Source texts of formatted documents -

====

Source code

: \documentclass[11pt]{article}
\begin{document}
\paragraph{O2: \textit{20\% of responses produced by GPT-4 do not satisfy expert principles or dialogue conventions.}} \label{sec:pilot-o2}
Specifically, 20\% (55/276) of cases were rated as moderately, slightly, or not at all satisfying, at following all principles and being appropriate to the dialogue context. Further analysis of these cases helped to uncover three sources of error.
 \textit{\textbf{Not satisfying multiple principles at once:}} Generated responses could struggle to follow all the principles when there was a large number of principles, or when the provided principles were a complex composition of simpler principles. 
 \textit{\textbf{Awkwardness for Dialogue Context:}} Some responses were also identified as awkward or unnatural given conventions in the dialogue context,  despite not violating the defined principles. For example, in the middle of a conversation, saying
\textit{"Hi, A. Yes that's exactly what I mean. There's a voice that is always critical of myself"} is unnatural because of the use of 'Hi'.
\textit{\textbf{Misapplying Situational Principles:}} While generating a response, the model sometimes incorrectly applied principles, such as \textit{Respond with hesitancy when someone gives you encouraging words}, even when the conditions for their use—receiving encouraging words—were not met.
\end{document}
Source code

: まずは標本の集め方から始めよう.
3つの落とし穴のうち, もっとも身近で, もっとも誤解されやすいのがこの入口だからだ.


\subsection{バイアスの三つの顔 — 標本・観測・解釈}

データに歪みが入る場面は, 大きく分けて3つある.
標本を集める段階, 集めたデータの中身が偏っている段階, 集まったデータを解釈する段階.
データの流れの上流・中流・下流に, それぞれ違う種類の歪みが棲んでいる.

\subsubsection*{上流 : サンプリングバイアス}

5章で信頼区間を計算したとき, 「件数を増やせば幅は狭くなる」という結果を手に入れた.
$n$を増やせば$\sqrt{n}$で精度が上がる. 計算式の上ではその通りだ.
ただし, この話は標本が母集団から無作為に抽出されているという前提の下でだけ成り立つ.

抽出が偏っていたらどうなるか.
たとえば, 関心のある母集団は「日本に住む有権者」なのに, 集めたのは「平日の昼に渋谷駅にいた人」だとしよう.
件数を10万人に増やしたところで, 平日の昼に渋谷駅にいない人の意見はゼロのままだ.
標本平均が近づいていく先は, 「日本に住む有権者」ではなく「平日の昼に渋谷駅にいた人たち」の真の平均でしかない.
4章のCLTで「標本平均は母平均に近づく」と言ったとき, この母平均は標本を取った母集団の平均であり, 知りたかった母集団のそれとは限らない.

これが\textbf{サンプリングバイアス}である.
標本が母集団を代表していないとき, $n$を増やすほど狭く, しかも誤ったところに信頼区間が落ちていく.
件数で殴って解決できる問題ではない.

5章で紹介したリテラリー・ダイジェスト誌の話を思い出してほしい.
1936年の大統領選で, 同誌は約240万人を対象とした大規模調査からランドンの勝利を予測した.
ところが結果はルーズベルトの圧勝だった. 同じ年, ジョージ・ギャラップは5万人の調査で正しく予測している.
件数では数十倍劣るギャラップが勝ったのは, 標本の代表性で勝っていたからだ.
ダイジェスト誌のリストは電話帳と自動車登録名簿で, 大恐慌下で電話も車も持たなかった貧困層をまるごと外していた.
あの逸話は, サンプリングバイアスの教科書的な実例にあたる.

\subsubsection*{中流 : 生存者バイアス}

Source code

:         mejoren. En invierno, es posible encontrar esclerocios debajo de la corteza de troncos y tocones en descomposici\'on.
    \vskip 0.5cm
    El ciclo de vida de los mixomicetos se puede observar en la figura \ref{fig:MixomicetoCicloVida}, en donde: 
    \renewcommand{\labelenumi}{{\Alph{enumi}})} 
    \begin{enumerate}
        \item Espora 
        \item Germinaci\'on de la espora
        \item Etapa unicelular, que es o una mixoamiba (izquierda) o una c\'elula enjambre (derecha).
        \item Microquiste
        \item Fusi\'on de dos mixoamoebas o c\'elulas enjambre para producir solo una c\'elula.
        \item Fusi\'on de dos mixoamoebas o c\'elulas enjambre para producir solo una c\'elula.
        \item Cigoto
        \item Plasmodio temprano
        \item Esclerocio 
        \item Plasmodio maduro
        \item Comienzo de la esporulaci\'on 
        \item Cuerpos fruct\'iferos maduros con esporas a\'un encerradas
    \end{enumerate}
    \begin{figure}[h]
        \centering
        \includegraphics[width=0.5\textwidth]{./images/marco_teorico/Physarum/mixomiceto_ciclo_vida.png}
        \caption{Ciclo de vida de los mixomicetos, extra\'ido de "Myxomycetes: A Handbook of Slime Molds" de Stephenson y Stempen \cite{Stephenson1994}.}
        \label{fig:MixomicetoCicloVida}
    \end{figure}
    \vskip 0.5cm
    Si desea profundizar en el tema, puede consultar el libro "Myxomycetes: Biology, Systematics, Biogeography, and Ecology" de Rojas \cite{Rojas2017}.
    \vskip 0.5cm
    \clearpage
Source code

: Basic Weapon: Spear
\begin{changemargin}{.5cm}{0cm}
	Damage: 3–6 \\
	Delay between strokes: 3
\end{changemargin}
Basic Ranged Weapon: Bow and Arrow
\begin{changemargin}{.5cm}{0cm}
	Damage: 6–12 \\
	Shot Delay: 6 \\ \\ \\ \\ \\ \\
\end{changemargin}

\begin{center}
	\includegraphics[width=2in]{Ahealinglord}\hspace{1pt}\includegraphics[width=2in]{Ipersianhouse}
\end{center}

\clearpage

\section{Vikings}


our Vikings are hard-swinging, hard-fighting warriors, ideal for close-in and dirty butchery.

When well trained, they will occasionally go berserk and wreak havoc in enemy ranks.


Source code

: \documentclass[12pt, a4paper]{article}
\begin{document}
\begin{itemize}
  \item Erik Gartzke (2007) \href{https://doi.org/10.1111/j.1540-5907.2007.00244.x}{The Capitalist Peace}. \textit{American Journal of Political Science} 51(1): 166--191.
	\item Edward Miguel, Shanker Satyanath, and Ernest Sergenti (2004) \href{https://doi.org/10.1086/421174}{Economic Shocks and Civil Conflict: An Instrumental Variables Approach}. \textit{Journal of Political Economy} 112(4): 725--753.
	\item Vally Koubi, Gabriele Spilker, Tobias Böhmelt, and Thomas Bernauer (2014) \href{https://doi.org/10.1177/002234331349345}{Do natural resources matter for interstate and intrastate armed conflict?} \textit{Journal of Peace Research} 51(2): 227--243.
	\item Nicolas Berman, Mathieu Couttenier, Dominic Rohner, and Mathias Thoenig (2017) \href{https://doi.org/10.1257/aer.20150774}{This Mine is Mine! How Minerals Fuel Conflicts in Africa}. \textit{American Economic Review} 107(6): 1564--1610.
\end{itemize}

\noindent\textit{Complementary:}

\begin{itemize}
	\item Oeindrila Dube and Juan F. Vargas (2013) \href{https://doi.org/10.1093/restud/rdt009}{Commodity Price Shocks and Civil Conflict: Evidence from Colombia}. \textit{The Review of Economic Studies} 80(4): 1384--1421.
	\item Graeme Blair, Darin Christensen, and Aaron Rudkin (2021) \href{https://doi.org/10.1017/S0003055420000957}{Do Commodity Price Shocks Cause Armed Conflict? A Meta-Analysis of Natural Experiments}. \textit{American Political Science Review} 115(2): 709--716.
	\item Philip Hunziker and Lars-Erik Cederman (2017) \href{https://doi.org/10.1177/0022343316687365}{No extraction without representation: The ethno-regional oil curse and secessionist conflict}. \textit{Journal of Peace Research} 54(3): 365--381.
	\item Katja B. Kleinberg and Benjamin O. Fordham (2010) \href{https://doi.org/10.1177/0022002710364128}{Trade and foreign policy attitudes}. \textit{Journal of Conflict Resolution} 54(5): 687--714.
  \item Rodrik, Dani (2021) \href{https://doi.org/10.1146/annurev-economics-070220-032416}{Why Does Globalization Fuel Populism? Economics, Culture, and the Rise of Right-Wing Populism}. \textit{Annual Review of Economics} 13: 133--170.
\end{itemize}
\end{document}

====

Action item - Lines above containing "article": give their number only.

Result for this task - 2